If you’ve been around for more than a few years, you’ve probably bore witness to how susceptible the tech industry is to hype. Some new-shiny comes along, people lose their minds, and seemingly overnight The Next Big Thing has spread like wildfire. Like it or not you find yourself bombarded by blog posts, tweets, articles, and water cooler chat from wild-eyed co-workers. Clearly, Ted Dziuba knows what I’m talking about.

Ironically though, what Ted is missing is the corollary, the equally annoying contrarian who takes it upon himself to set the world right by refuting The Next Big Thing, usually with straw-men and a lot of hand-waving. Seriously dude, don’t feed the trolls.

Because I can be a contrarian too, let’s have a closer look at some of Ted’s points.

The idea is that object relational databases like MySQL and PostgreSQL have lapsed their useful lifetimes, and that document-based or schemaless databases are the wave of the future. Never mind of course that MySQL was the perfect solution to everything a few years ago when Ruby on Rails was flashing in the pan. Never mind that real businesses track all of their data in SQL databases that scale just fine. (For Silicon Valley readers, Walmart is a real business, Twitter is not.)

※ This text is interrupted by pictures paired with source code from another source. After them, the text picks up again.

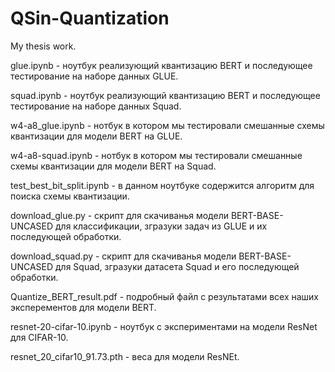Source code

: # QSin-Quantization
My thesis work. 

glue.ipynb - ноутбук реализующий квантизацию BERT и последующее тестирование на наборе данных GLUE. 

squad.ipynb - ноутбук реализующий квантизацию BERT и последующее тестирование на наборе данных Squad.

w4-a8_glue.ipynb - нотбук в котором мы тестировали смешанные схемы квантизации для модели BERT на GLUE. 

w4-a8-squad.ipynb - нотбук в котором мы тестировали смешанные схемы квантизации для модели BERT на Squad.

test_best_bit_split.ipynb - в данном ноутбуке содержится алгоритм для поиска схемы квантизации. 

download_glue.py - скрипт для скачиванья модели BERT-BASE-UNCASED для классификации, згразуки задач из GLUE и их последующей обработки. 

download_squad.py - скрипт для скачиванья модели BERT-BASE-UNCASED для Squad, згразуки датасета Squad и его последующей обработки. 

Quantize_BERT_result.pdf - подробный файл с результатами всех наших эксперементов для модели BERT. 

resnet-20-cifar-10.ipynb - ноутбук с экспериментами на модели ResNet для CIFAR-10. 

resnet_20_cifar10_91.73.pth - веса для модели ResNEt. 
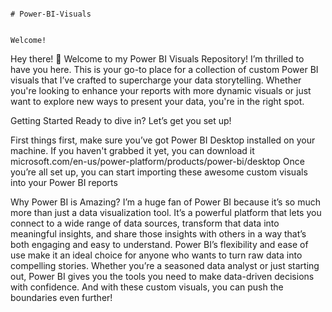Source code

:                                                                                           # Power-BI-Visuals

                                                                                                Welcome!
Hey there! 👋 Welcome to my Power BI Visuals Repository! I’m thrilled to have you here. This is your go-to place for a collection of custom Power BI visuals that I’ve crafted to supercharge your data storytelling. Whether you're looking to enhance your reports with more dynamic visuals or just want to explore new ways to present your data, you're in the right spot.

Getting Started
Ready to dive in? Let’s get you set up!

First things first, make sure you’ve got Power BI Desktop installed on your machine. If you haven't grabbed it yet, you can download it microsoft.com/en-us/power-platform/products/power-bi/desktop
Once you’re all set up, you can start importing these awesome custom visuals into your Power BI reports

Why Power BI is Amazing?
I’m a huge fan of Power BI because it’s so much more than just a data visualization tool. It’s a powerful platform that lets you connect to a wide range of data sources, transform that data into meaningful insights, and share those insights with others in a way that’s both engaging and easy to understand. Power BI’s flexibility and ease of use make it an ideal choice for anyone who wants to turn raw data into compelling stories. Whether you’re a seasoned data analyst or just starting out, Power BI gives you the tools you need to make data-driven decisions with confidence. And with these custom visuals, you can push the boundaries even further!

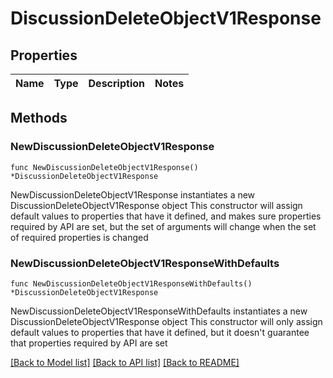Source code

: # DiscussionDeleteObjectV1Response

## Properties

Name | Type | Description | Notes
------------ | ------------- | ------------- | -------------

## Methods

### NewDiscussionDeleteObjectV1Response

`func NewDiscussionDeleteObjectV1Response() *DiscussionDeleteObjectV1Response`

NewDiscussionDeleteObjectV1Response instantiates a new DiscussionDeleteObjectV1Response object
This constructor will assign default values to properties that have it defined,
and makes sure properties required by API are set, but the set of arguments
will change when the set of required properties is changed

### NewDiscussionDeleteObjectV1ResponseWithDefaults

`func NewDiscussionDeleteObjectV1ResponseWithDefaults() *DiscussionDeleteObjectV1Response`

NewDiscussionDeleteObjectV1ResponseWithDefaults instantiates a new DiscussionDeleteObjectV1Response object
This constructor will only assign default values to properties that have it defined,
but it doesn't guarantee that properties required by API are set


[[Back to Model list]](../README.md#documentation-for-models) [[Back to API list]](../README.md#documentation-for-api-endpoints) [[Back to README]](../README.md)



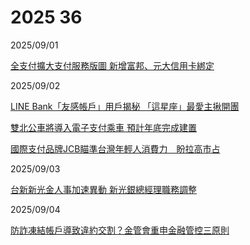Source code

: # 2025 36

2025/09/01

[全支付擴大支付服務版圖 新增富邦、元大信用卡綁定](https://money.udn.com/money/story/5613/8976353)

2025/09/02

[LINE Bank「友感帳戶」用戶揭秘 「這星座」最愛主揪開團](https://ec.ltn.com.tw/article/breakingnews/5164237)

[雙北公車將導入電子支付乘車 預計年底完成建置](https://news.ltn.com.tw/news/life/breakingnews/5164778)

[國際支付品牌JCB瞄準台灣年輕人消費力　盼拉高市占](https://www.cna.com.tw/news/afe/202509020342.aspx)

2025/09/03

[台新新光金人事加速異動 新光銀總經理職務調整](https://udn.com/news/story/7239/8981694)

2025/09/04

[防詐凍結帳戶導致違約交割？金管會重申金融管控三原則](https://udn.com/news/story/7239/8984305)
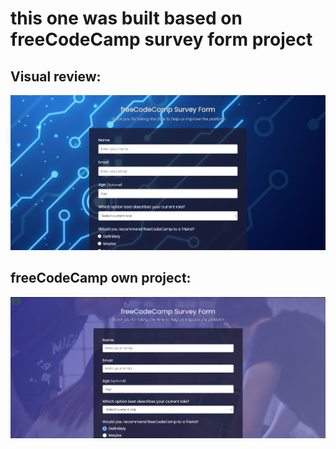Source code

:# this one was built based on freeCodeCamp survey form project

## Visual review:
![project's screenshot](/assets/img/screenshot1.png)

## freeCodeCamp own project:
![project's screenshot](/assets/img/screenshot2.png)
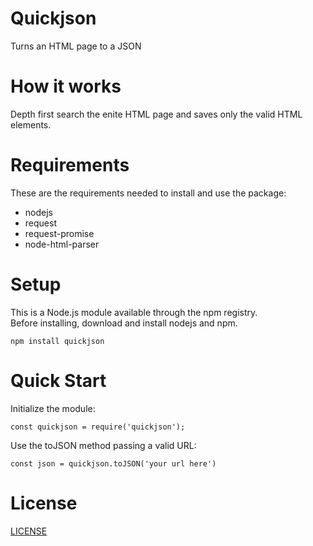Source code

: # Quickjson

Turns an HTML page to a JSON

# How it works

Depth first search the enite HTML page and saves only the valid HTML elements.

# Requirements

These are the requirements needed to install and use the package:

- nodejs
- request
- request-promise
- node-html-parser

# Setup

This is a Node.js module available through the npm registry.<br>
Before installing, download and install nodejs and npm.

`npm install quickjson`

# Quick Start

Initialize the module:

`const quickjson = require('quickjson');`

Use the toJSON method passing a valid URL:

`const json = quickjson.toJSON('your url here')`

# License

[LICENSE](LICENSE)
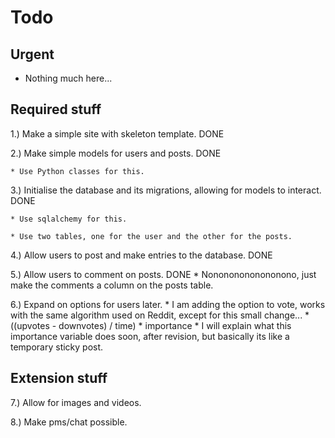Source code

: # Todo

## Urgent
* Nothing much here...


## Required stuff
1.) Make a simple site with skeleton template. DONE

2.) Make simple models for users and posts. DONE

    * Use Python classes for this.

3.) Initialise the database and its migrations, allowing for models to interact. DONE

    * Use sqlalchemy for this.

    * Use two tables, one for the user and the other for the posts.

4.) Allow users to post and make entries to the database. DONE

5.) Allow users to comment on posts. DONE
    * Nonononononononono, just make the comments a column on the posts table.

6.) Expand on options for users later.
    * I am adding the option to vote, works with the same algorithm used on Reddit, except for this small change...
    * ((upvotes - downvotes) / time) * importance
    * I will explain what this importance variable does soon, after revision, but basically its like a temporary sticky post.


## Extension stuff
7.) Allow for images and videos.

8.) Make pms/chat possible.
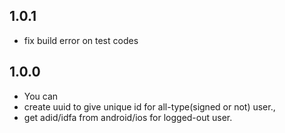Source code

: ## 1.0.1
* fix build error on test codes

## 1.0.0

* You can
* create uuid to give unique id for all-type(signed or not) user.,
* get adid/idfa from android/ios for logged-out user.
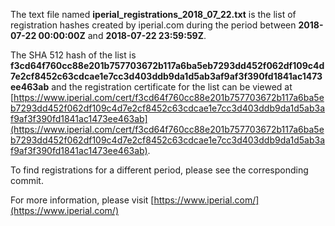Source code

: The text file named **iperial_registrations_2018_07_22.txt** is the list of registration hashes created by iperial.com during the period between **2018-07-22 00:00:00Z** and **2018-07-22 23:59:59Z**.

The SHA 512 hash of the list is **f3cd64f760cc88e201b757703672b117a6ba5eb7293dd452f062df109c4d7e2cf8452c63cdcae1e7cc3d403ddb9da1d5ab3af9af3f390fd1841ac1473ee463ab** and the registration certificate for the list can be viewed at [https://www.iperial.com/cert/f3cd64f760cc88e201b757703672b117a6ba5eb7293dd452f062df109c4d7e2cf8452c63cdcae1e7cc3d403ddb9da1d5ab3af9af3f390fd1841ac1473ee463ab](https://www.iperial.com/cert/f3cd64f760cc88e201b757703672b117a6ba5eb7293dd452f062df109c4d7e2cf8452c63cdcae1e7cc3d403ddb9da1d5ab3af9af3f390fd1841ac1473ee463ab).

To find registrations for a different period, please see the corresponding commit.

For more information, please visit [https://www.iperial.com/](https://www.iperial.com/)
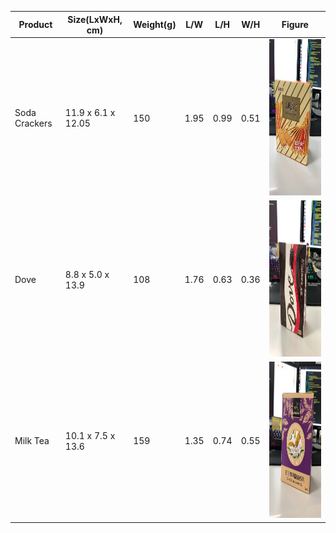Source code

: | Product | Size(LxWxH, cm) | Weight(g) | L/W | L/H | W/H | Figure |
| --- | --- | --- | --- | --- | --- | --- |
| Soda Crackers | 11.9 x 6.1 x 12.05 | 150 | 1.95 | 0.99 | 0.51 | <img src="soda.jpg" width="250" height="250">
| Dove | 8.8 x 5.0 x 13.9 | 108 | 1.76 | 0.63 | 0.36 | <img src="dove.jpg" width="250" height="250">
| Milk Tea | 10.1 x 7.5 x 13.6 | 159 | 1.35 | 0.74 | 0.55 | <img src="milktea.jpg" width="250" height="250">

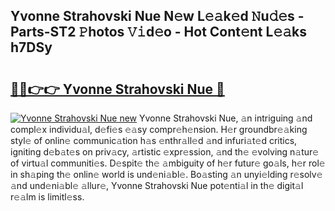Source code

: ## Yvonne Strahovski Nue N𝚎w L𝚎𝚊k𝚎d 𝙽u𝚍𝚎s - Parts-ST2 𝙿hotos 𝚅𝚒d𝚎o - Hot Cont𝚎nt L𝚎𝚊ks h7DSy

# <h2><a href="http://kv8fbb.teov.top/?on=Yvonne+Strahovski+Nue">🔗🔗👉👉 Yvonne Strahovski Nue 🔗</a></h2>

[![Yvonne Strahovski Nue new](https://i.imgur.com/QqkWNDz.gif)](http://kv8fbb.teov.top/?on=Yvonne+Strahovski+Nue)
Yvonne Strahovski Nue, 𝚊n intriguing 𝚊nd compl𝚎x individu𝚊l, d𝚎fi𝚎s 𝚎𝚊sy compr𝚎h𝚎nsion. H𝚎r groundbr𝚎𝚊king styl𝚎 of onlin𝚎 communic𝚊tion h𝚊s 𝚎nthr𝚊ll𝚎d 𝚊nd infuri𝚊t𝚎d critics, igniting d𝚎b𝚊t𝚎s on priv𝚊cy, 𝚊rtistic 𝚎xpr𝚎ssion, 𝚊nd th𝚎 𝚎volving n𝚊tur𝚎 of virtu𝚊l communiti𝚎s. D𝚎spit𝚎 th𝚎 𝚊mbiguity of h𝚎r futur𝚎 go𝚊ls, h𝚎r rol𝚎 in sh𝚊ping th𝚎 onlin𝚎 world is und𝚎ni𝚊bl𝚎. Bo𝚊sting 𝚊n unyi𝚎lding r𝚎solv𝚎 𝚊nd und𝚎ni𝚊bl𝚎 𝚊llur𝚎, Yvonne Strahovski Nue pot𝚎nti𝚊l in th𝚎 digit𝚊l r𝚎𝚊lm is limitl𝚎ss.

No, the idea is not that relational databases have lapsed their useful lifetimes, and at least in the case you later cite (Cassandra), the data-model is not considered a feature when compared to relational databases. And Twitter has indicated that they aren’t using Cassandra as a replacement for everything, they are still using MySQL, so maybe there’s still hope that they can be a Real Business someday.

Also, just because a “real business” like Walmart can cope using a relational database doesn’t disqualify any business that can’t from being “real”, that’s just dumb. Even where it is technically possible, there are cases when the economics of running the business preclude the costs of using say Oracle.

So you’ve magically changed your backend from MySQL to Cassandra. Stuff will just work now, right? Well, no. Did you know that Cassandra requires a restart when you change the column family definition? Yeah, the MySQL developers actually had to think out how ALTER TABLE works, but according to Cassandra, that’s a hard problem that has very little business value. Right.

I had considered trying to explain here how the differing use-cases and data-model made this less of a problem than Ted perceived it to be, but it’s probably easier to just point out that it’s basically fixed (see CASSANDRA-44).

I’m not just singling out Cassandra - by replacing MySQL or Postgres with a different, new data store, you have traded a well-enumerated list of limitations and warts for a newer, poorly understood list of limitations and warts, and that is a huge business risk.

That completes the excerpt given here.